这是个好问题.您当然应该查看建议的帖子以获取详细信息,但这里的完整示例也会有所帮助.

RNN Backpropagaion

我认为首先谈论普通的RNN是有意义的(因为LSTM图特别令人困惑)并理解它的反向传播.

当谈到反向传播时,关键的想法是网络展开,这是将RNN中的递归转换为前馈序列的方法(如上图所示).请注意,抽象RNN是永恒的(可以是任意大的),但每个特定的实现都是有限的,因为内存是有限的.结果,展开的网络确实是一个很长的前馈网络,几乎没有复杂性,例如共享不同层中的权重.
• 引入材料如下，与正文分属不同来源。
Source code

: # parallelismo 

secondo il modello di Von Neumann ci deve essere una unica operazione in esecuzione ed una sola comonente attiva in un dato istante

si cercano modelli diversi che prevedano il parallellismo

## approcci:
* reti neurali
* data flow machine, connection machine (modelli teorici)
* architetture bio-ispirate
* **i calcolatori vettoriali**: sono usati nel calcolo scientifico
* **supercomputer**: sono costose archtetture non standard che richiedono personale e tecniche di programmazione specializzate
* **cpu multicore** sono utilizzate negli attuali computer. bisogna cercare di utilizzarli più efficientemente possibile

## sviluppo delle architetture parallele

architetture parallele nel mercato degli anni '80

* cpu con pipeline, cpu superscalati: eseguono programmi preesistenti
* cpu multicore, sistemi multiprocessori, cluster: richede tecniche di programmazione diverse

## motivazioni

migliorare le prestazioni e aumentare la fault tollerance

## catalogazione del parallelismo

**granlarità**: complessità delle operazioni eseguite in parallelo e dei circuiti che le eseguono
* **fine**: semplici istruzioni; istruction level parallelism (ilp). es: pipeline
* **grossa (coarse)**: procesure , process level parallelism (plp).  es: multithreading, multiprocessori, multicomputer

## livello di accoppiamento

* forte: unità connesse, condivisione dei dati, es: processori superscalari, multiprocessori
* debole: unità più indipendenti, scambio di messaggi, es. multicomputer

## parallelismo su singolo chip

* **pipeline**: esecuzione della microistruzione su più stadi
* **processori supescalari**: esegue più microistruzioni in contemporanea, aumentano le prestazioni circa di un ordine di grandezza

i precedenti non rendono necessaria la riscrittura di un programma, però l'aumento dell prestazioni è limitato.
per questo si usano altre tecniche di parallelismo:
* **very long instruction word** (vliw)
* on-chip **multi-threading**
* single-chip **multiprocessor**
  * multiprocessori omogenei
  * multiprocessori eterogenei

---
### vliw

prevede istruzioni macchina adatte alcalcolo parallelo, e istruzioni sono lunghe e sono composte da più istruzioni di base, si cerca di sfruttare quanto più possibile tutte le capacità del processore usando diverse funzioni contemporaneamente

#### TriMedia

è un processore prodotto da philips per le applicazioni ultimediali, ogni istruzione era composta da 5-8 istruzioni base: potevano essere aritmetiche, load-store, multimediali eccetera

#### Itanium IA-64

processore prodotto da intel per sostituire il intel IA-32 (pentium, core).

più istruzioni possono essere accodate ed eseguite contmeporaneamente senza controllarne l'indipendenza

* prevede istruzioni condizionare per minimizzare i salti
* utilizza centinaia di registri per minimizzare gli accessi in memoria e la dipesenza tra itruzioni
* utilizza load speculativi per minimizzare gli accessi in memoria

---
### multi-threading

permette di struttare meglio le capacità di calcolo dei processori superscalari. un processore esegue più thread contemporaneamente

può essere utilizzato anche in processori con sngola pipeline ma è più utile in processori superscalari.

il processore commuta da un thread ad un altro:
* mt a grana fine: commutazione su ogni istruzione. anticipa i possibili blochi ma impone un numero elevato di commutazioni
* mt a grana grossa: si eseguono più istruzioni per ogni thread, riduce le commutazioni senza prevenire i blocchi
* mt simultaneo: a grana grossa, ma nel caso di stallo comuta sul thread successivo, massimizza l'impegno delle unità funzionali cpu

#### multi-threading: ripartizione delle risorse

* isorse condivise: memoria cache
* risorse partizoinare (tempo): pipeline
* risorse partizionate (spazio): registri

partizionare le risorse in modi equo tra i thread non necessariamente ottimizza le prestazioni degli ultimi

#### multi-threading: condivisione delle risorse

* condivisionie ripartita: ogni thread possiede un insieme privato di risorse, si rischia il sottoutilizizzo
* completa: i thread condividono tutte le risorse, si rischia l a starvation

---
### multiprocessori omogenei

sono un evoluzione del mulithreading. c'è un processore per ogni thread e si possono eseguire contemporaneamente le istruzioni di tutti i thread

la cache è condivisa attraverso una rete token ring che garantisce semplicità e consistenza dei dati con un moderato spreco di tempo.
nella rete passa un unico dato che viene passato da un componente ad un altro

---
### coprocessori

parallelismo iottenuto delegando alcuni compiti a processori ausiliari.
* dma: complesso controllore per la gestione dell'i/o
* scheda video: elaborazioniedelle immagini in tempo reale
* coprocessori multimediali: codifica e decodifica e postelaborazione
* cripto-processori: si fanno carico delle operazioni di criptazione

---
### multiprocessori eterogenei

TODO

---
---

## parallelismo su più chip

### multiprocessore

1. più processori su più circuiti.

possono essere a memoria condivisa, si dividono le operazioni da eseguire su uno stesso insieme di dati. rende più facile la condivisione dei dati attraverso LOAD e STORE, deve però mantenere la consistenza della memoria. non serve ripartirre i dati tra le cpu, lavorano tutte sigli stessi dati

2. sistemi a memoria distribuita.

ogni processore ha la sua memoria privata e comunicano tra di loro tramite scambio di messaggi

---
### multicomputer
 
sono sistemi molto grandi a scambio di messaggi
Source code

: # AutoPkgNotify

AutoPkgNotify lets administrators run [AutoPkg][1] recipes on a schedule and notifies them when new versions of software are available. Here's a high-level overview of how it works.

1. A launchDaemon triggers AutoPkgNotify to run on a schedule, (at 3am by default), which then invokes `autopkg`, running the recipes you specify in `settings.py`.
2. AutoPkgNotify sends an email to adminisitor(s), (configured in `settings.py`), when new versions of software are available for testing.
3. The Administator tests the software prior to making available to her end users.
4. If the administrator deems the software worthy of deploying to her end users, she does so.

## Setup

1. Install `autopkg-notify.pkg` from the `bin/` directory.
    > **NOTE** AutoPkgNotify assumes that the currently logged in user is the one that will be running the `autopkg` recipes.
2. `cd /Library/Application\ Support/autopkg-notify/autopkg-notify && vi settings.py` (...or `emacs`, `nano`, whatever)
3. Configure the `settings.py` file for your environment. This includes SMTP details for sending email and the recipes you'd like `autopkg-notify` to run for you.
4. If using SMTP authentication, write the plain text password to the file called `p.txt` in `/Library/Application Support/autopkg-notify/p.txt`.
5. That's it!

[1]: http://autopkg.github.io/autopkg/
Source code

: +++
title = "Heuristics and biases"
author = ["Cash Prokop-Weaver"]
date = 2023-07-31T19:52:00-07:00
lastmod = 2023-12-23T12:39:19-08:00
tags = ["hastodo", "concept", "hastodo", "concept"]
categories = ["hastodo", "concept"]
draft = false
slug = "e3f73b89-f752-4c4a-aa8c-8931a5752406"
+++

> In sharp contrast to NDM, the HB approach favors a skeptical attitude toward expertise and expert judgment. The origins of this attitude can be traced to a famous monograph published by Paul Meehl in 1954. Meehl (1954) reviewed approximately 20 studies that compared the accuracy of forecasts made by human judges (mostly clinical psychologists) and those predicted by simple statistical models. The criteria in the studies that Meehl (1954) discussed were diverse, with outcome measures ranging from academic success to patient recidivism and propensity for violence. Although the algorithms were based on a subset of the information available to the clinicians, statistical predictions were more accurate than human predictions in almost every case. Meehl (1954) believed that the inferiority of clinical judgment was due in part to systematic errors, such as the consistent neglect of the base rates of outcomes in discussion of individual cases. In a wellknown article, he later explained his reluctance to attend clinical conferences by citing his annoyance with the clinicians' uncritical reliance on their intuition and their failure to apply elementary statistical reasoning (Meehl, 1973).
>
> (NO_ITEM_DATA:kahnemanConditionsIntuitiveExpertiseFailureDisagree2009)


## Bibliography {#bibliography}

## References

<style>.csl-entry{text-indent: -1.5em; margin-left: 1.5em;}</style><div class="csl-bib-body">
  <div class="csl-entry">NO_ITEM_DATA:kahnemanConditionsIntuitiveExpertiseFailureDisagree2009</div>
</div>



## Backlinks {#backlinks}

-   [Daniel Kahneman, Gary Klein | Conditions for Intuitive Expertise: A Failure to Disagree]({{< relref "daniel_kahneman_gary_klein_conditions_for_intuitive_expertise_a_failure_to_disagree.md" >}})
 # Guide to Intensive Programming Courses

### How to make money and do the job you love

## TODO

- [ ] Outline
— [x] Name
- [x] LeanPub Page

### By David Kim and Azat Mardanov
让我们来看一个经典的例子,char-rnn by Andrej Karpathy.这里每个RNN单元产生两个输出h [t](送入下一个单元的状态)和y [t](此步骤的输出)由下面的公式,其中Wxh,Whh和Why为共享参数:

rnn-cell-formula

在代码中,它只是三个矩阵和两个偏向量:

# model parameters
Wxh = np.random.randn(hidden_size, vocab_size)*0.01 # input to hidden
Whh = np.random.randn(hidden_size, hidden_size)*0.01 # hidden to hidden
Why = np.random.randn(vocab_size, hidden_size)*0.01 # hidden to output
bh = np.zeros((hidden_size, 1)) # hidden bias
by = np.zeros((vocab_size, 1)) # output bias

前向传递非常简单,这个例子使用softmax和交叉熵损失.请注意,每次迭代使用相同的W *和h *数组,但输出和隐藏状态不同:

# forward pass
for t in xrange(len(inputs)):
  xs[t] = np.zeros((vocab_size,1)) # encode in 1-of-k representation
  xs[t][inputs[t]] = 1
  hs[t] = np.tanh(np.dot(Wxh, xs[t]) + np.dot(Whh, hs[t-1]) + bh) # hidden state
  ys[t] = np.dot(Why, hs[t]) + by # unnormalized log probabilities for next chars
  ps[t] = np.exp(ys[t]) / np.sum(np.exp(ys[t])) # probabilities for next chars
  loss += -np.log(ps[t][targets[t],0]) # softmax (cross-entropy loss)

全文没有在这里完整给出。